Comparison of the results with and without DTCWT filtering revealed the contribution of the filtering step, which is not given here for brevity. Based on the results (Table 4), we conclude that our method can provide acceptable accuracy to estimate mean HR of patients in a clinical environment, where the measurements can be performed remotely (average error<3.5%). But more experiments and further improvements are needed especially for low hemoglobin levels. This prospective study continues with more participants.
We calculated oxygen saturation (SpO2) according to Eq. (5) and obtained reference values with commercial Masimo sensor. The A and B coefficients in Eq. (5) are estimated (with 95% confidence bounds) by finding the best-fit linear equation between the oximeter readings and the ratios of the red and blue channels (Fig. 7). The best fit linear equation is SpO2 = 101.6-5.834*R.
We observed strong correlations between our SpO2 estimations and the Masimo oximeter readings (|r| > 0.81). Since the oximeter readings did not change much during our experiments, we plotted the results of the 6 experiments together and showed that the estimation is able to track the changes in oxygen saturation (Fig. 8).
In addition to healthy volunteers we performed 3 experiments with PICU patients (Fig. 9).

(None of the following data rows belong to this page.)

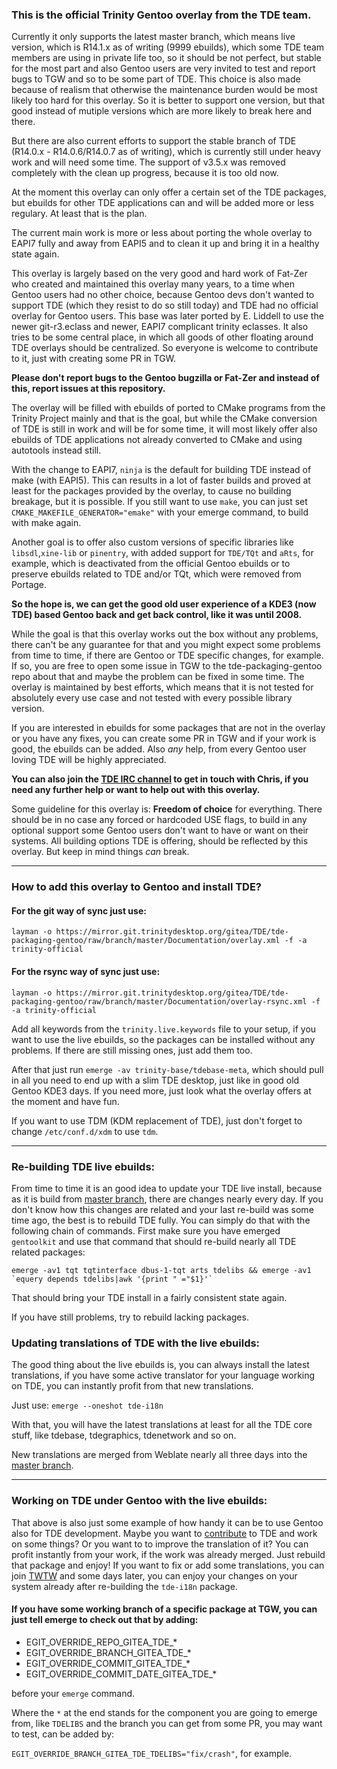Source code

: ### This is the official Trinity Gentoo overlay from the TDE team. ###

Currently it only supports the latest master branch, which means live version, which is R14.1.x as of writing (9999 ebuilds), which some TDE team members are using in private life too, so it should be not perfect, but stable for the most part and also Gentoo users are very invited to test and report bugs to TGW and so to be some part of TDE. This choice is also made because of realism that otherwise the maintenance burden would be most likely too hard for this overlay. So it is better to support one version, but that good instead of mutiple versions which are more likely to break here and there.

But there are also current efforts to support the stable branch of TDE (R14.0.x - R14.0.6/R14.0.7 as of writing), which is currently still under heavy work and will need some time. The support of v3.5.x was removed completely with the clean up progress, because it is too old now.

At the moment this overlay can only offer a certain set of the TDE packages, but ebuilds for other TDE applications can and will be added more or less regulary. At least that is the plan.

The current main work is more or less about porting the whole overlay to EAPI7 fully and away from EAPI5 and to clean it up and bring it in a healthy state again.

This overlay is largely based on the very good and hard work of Fat-Zer who created and maintained this overlay many years, to a time when Gentoo users had no other choice, because Gentoo devs don't wanted to support TDE (which they resist to do so still today) and TDE had no official overlay for Gentoo users. This base was later ported by E. Liddell to use the newer git-r3.eclass and newer, EAPI7 complicant trinity eclasses. It also tries to be some central place, in which all goods of other floating around TDE overlays should be centralized. So everyone is welcome to contribute to it, just with creating some PR in TGW.

**Please don't report bugs to the Gentoo bugzilla or Fat-Zer and instead of this, report issues at this repository.**

The overlay will be filled with ebuilds of ported to CMake programs from the Trinity Project mainly and that is the goal, but while the CMake conversion of TDE is still in work and will be for some time, it will most likely offer also ebuilds of TDE applications not already converted to CMake and using autotools instead still.

With the change to EAPI7, ``` ninja ``` is the default for building TDE instead of make (with EAPI5). This can results in a lot of faster builds and proved at least for the packages provided by the overlay, to cause no building breakage, but it is possible. If you still want to use ``` make ```, you can just set ``` CMAKE_MAKEFILE_GENERATOR="emake" ``` with your emerge command, to build with make again.

Another goal is to offer also custom versions of specific libraries like ``` libsdl ```,``` xine-lib ``` or ``` pinentry ```, with added support for ``` TDE/TQt ``` and ``` aRts ```, for example, which is deactivated from the official Gentoo ebuilds or to preserve ebuilds related to TDE and/or TQt, which were removed from Portage.

**So the hope is, we can get the good old user experience of a KDE3 (now TDE) based Gentoo back and get back control, like it was until 2008.**

While the goal is that this overlay works out the box without any problems, there can't be any guarantee for that and you might expect some problems from time to time, if there are Gentoo or TDE specific changes, for example. If so, you are free to open some issue in TGW to the tde-packaging-gentoo repo about that and maybe the problem can be fixed in some time. The overlay is maintained by best efforts, which means that it is not tested for absolutely every use case and not tested with every possible library version.

If you are interested in ebuilds for some packages that are not in the overlay or you have any fixes, you can create some PR in TGW and if your work is good, the ebuilds can be added. Also *any* help, from every Gentoo user loving TDE will be highly appreciated.

**You can also join the [TDE IRC channel](https://trinitydesktop.org/support.php) to get in touch with Chris, if you need any further help or want to help out with this overlay.**

Some guideline for this overlay is: **Freedom of choice** for everything. There should be in no case any forced or hardcoded USE flags, to build in any optional support some Gentoo users don't want to have or want on their systems. All building options TDE is offering, should be reflected by this overlay. But keep in mind things *can* break.

-----

### How to add this overlay to Gentoo and install TDE? ###

#### For the git way of sync just use: ####

``` layman -o https://mirror.git.trinitydesktop.org/gitea/TDE/tde-packaging-gentoo/raw/branch/master/Documentation/overlay.xml -f -a trinity-official ```

#### For the rsync way of sync just use: ####

``` layman -o https://mirror.git.trinitydesktop.org/gitea/TDE/tde-packaging-gentoo/raw/branch/master/Documentation/overlay-rsync.xml -f -a trinity-official ```

Add all keywords from the ``` trinity.live.keywords ``` file to your setup, if you want to use the live ebuilds, so the packages can be installed without any problems. If there are still missing ones, just add them too.

After that just run ``` emerge -av trinity-base/tdebase-meta ```, which should pull in all you need to end up with a slim TDE desktop, just like in good old Gentoo KDE3 days. If you need more, just look what the overlay offers at the moment and have fun.

If you want to use TDM (KDM replacement of TDE), just don't forget to change ``` /etc/conf.d/xdm ``` to use ``` tdm ```.

-----

### Re-building TDE live ebuilds: ###

From time to time it is an good idea to update your TDE live install, because as it is build from [master branch](https://mirror.git.trinitydesktop.org/patches/), there are changes nearly every day. If you don't know how this changes are related and your last re-build was some time ago, the best is to rebuild TDE fully. You can simply do that with the following chain of commands. First make sure you have emerged ``` gentoolkit ``` and use that command that should re-build nearly all TDE related packages:

``` emerge -av1 tqt tqtinterface dbus-1-tqt arts tdelibs && emerge -av1 `equery depends tdelibs|awk '{print " ="$1}'` ```

That should bring your TDE install in a fairly consistent state again.

If you have still problems, try to rebuild lacking packages.

### Updating translations of TDE with the live ebuilds: ###

The good thing about the live ebuilds is, you can always install the latest translations, if you have some active translator for your language working on TDE, you can instantly profit from that new translations.

Just use: ``` emerge --oneshot tde-i18n ```

With that, you will have the latest translations at least for all the TDE core stuff, like tdebase, tdegraphics, tdenetwork and so on.

New translations are merged from Weblate nearly all three days into the [master branch](https://mirror.git.trinitydesktop.org/patches/).

-----

### Working on TDE under Gentoo with the live ebuilds: ###

That above is also just some example of how handy it can be to use Gentoo also for TDE development. Maybe you want to [contribute](https://wiki.trinitydesktop.org/TDE_Gitea_Workspace) to TDE and work on some things? Or you want to to improve the translation of it? You can profit instantly from your work, if the work was already merged. Just rebuild that package and enjoy! If you want to fix or add some translations, you can join [TWTW](https://mirror.git.trinitydesktop.org/weblate) and some days later, you can enjoy your changes on your system already after re-building the ``` tde-i18n ``` package.

#### If you have some working branch of a specific package at TGW, you can just tell emerge to check out that by adding: ####

* EGIT_OVERRIDE_REPO_GITEA_TDE_*
* EGIT_OVERRIDE_BRANCH_GITEA_TDE_*
* EGIT_OVERRIDE_COMMIT_GITEA_TDE_*
* EGIT_OVERRIDE_COMMIT_DATE_GITEA_TDE_*

before your ``` emerge ``` command.

Where the ``` * ``` at the end stands for the component you are going to emerge from, like ``` TDELIBS ``` and the branch you can get from some PR, you may want to test, can be added by:

``` EGIT_OVERRIDE_BRANCH_GITEA_TDE_TDELIBS="fix/crash" ```, for example.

We calculated SpO2 according to linear equation obtained from the previous experiments. We observed a correlation of 0.71 between estimated SpO2 and the oximeter readings.
This study presents image and signal processing techniques to remotely assess the mean HR. On the basis of the results from the present study, we have demonstrated the feasibility of using a simple webcam to measure mean heart rate.
DTCWT is one of the most efficient methods for extracting required information from the corrupted data. Experimental results revealed that DTCWT processing of the corrupted data reduced the estimation error.
The presented algorithm seems to be quite effective and easy to use in the daily monitoring of home care patients. In addition, based on the results of the experiments performed in the intensive care units, it can be concluded that our method could provide acceptable accuracy to estimate mean HR of patients in a clinical environment. Thus proposed method would eliminate the need of using single use probes and monitorisation equipment while measuring vital signals.
Experiments performed with anemic patients resulted in higher error rates than others. Hemoglobin plays a dominant role in light absorption and is the main contributor of heart beat induced skin color variations. A lower hemoglobin level results in lower skin color oscillations a more noise in the signal trace. Therefore underestimation of heart rate of child patients (anemic patients) may be due to low hemoglobin levels . Further improvements are needed to reduce the estimation error for low hemoglobin levels.
Also we need to find participants whose saturation readings change substantially during an experiment to able to evaluate the real performance of the method for estimating the oxygen saturation.
This study was supported by Scientific Research Projects Coordination Unit of Muğla Sıtkı Koçman University, project number 13/108. The author wishes to thank Dr. Alkan Bal for his comments and help in conducting the PICU experiments.